To be honest, this idea has a certain appeal even now. I wonder if cats are allowed in retirement flats. (Would that make them flat cats?)

Sunday, April 03, 2011

The flowers that bloom in the spring, tra la

The bride and the pregnant bridesmaid sat yesterday in the sitting room, on chairs which aren't normally there but are on transit out of the house, and discussed dresses. Cassie lent an air of gravitas to the proceedings. I think we made some progress, though possibly not enough.

Then today Daughter 2, Son and his young lady, Mr Life and I went to the Botanic Gardens. (Goodness, these photos have arranged themselves peculiarly.)

But while the rest of us went by car, Son's young lady ran there: 3.6 miles, according to Son. She phoned when she got there and Son went to meet her. Here they are, coming up the hill. How nice to be that fit...

Standing among the daffodils.
But then they all went away. Sirius is quite relaxed about this.

The garden is blooming, though. I hope some daffodils are left by the time our Australian cat-sitter arrives next week.

Saturday, April 02, 2011

Busy doing thinking worrying

It's been a week of frantic activity and (not that interesting) events, which I don't have time to blog about because I must go and see my confused aunt in the home and take her new socks and underwear, all duly labelled.
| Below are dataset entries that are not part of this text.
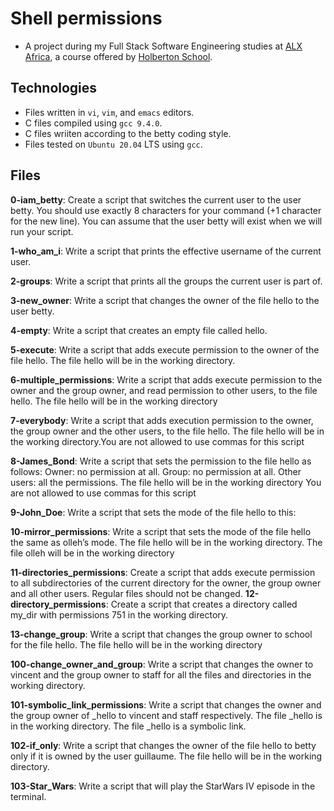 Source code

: # Shell permissions

- A project during my Full Stack Software Engineering studies at [ALX Africa](https://www.alxafrica.com/software-engineering-2022/), a course offered by [Holberton School](https://www.holbertonschool.com/). 

## Technologies 

- Files written in ```vi```, ```vim```, and ```emacs``` editors. 
- C files compiled using ```gcc 9.4.0```.
- C files wriiten according to the betty coding style.
- Files tested on ```Ubuntu 20.04``` LTS using ```gcc```.

## Files
**0-iam_betty**: Create a script that switches the current user to the user betty. You should use exactly 8 characters for your command (+1 character for the new line). You can assume that the user betty will exist when we will run your script.

**1-who_am_i**: Write a script that prints the effective username of the current user.

**2-groups**: Write a script that prints all the groups the current user is part of.

**3-new_owner**: Write a script that changes the owner of the file hello to the user betty.

**4-empty**: Write a script that creates an empty file called hello.

**5-execute**: Write a script that adds execute permission to the owner of the file hello. The file hello will be in the working directory.

**6-multiple_permissions**: Write a script that adds execute permission to the owner and the group owner, and read permission to other users, to the file hello. The file hello will be in the working directory

**7-everybody**: Write a script that adds execution permission to the owner, the group owner and the other users, to the file hello. The file hello will be in the working directory.You are not allowed to use commas for this script

**8-James_Bond**: Write a script that sets the permission to the file hello as follows: Owner: no permission at all. Group: no permission at all. Other users: all the permissions. The file hello will be in the working directory You are not allowed to use commas for this script

**9-John_Doe**: Write a script that sets the mode of the file hello to this:

**10-mirror_permissions**: Write a script that sets the mode of the file hello the same as olleh’s mode. The file hello will be in the working directory. The file olleh will be in the working directory

**11-directories_permissions**: Create a script that adds execute permission to all subdirectories of the current directory for the owner, the group owner and all other users. Regular files should not be changed.
**12-directory_permissions**: Create a script that creates a directory called my_dir with permissions 751 in the working directory.

**13-change_group**: Write a script that changes the group owner to school for the file hello. The file hello will be in the working directory

**100-change_owner_and_group**: Write a script that changes the owner to vincent and the group owner to staff for all the files and directories in the working directory.

**101-symbolic_link_permissions**: Write a script that changes the owner and the group owner of _hello to vincent and staff respectively. The file _hello is in the working directory. The file _hello is a symbolic link.

**102-if_only**: Write a script that changes the owner of the file hello to betty only if it is owned by the user guillaume. The file hello will be in the working directory.

**103-Star_Wars**: Write a script that will play the StarWars IV episode in the terminal.
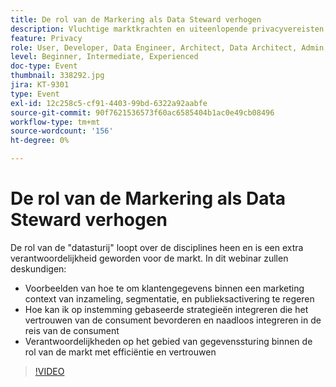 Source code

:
 ```yaml
---
title: De rol van de Markering als Data Steward verhogen
description: Vluchtige marktkrachten en uiteenlopende privacyvereisten voor de consument kunnen ontstellende scenario's voor de digitale markt bieden. Om campagnes aan de rechterkant van regelgeving te houden, hebben marketingteams hun IT-tegenhangers nodig om een gestroomlijnd proces te hebben voor het testen van gegevens in de toekomst — een proces dat iedereen idealiter machtigt om regels voor verantwoord gebruik van consumentengegevens te volgen en te handhaven. Horen van Adobe en Scotiabank Digital over belangrijke overwegingen voor verantwoord gegevensbeheer.
feature: Privacy
role: User, Developer, Data Engineer, Architect, Data Architect, Admin, Leader
level: Beginner, Intermediate, Experienced
doc-type: Event
thumbnail: 338292.jpg
jira: KT-9301
type: Event
exl-id: 12c258c5-cf91-4403-99bd-6322a92aabfe
source-git-commit: 90f7621536573f60ac6585404b1ac0e49cb08496
workflow-type: tm+mt
source-wordcount: '156'
ht-degree: 0%

---
```


# De rol van de Markering als Data Steward verhogen

De rol van de &quot;datasturij&quot; loopt over de disciplines heen en is een extra verantwoordelijkheid geworden voor de markt. In dit webinar zullen deskundigen:

* Voorbeelden van hoe te om klantengegevens binnen een marketing context van inzameling, segmentatie, en publieksactivering te regeren
* Hoe kan ik op instemming gebaseerde strategieën integreren die het vertrouwen van de consument bevorderen en naadloos integreren in de reis van de consument
* Verantwoordelijkheden op het gebied van gegevenssturing binnen de rol van de markt met efficiëntie en vertrouwen

>[!VIDEO](https://video.tv.adobe.com/v/338292/?quality=12&learn=on)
The cats have been doing some resting, however.

This amaryllis has been coming out.

And out. Look: two stems from the same bulb.

The garden is gradually becoming spring.
Though it needs more time spent on it than I have free at the moment.

Pretty flowers. Look at that blue!

And then a second amaryllis started blossoming.

Daughter 2 is home for the weekend and is nobly going to accompany me and the socks to visit my aunt. And Son and fiancée are arriving this afternoon to stay till tomorrow. Daughter 1 is coming down this afternoon to have a bridesmaid dress conversation. A pregnant bridesmaid* dress conversation. Daughter 1's baby is due in July. Daughter 2's wedding is in September. I myself feel that this conversation is not before time.

And so the world rolls round.

* Clarification - the pregnant bridesmaid will no longer be pregnant by the wedding, but she is now, and will surely start to expand before long. So we need to get a dress very soon and hope that - though it won't fit in the next few months - it will be ok by September.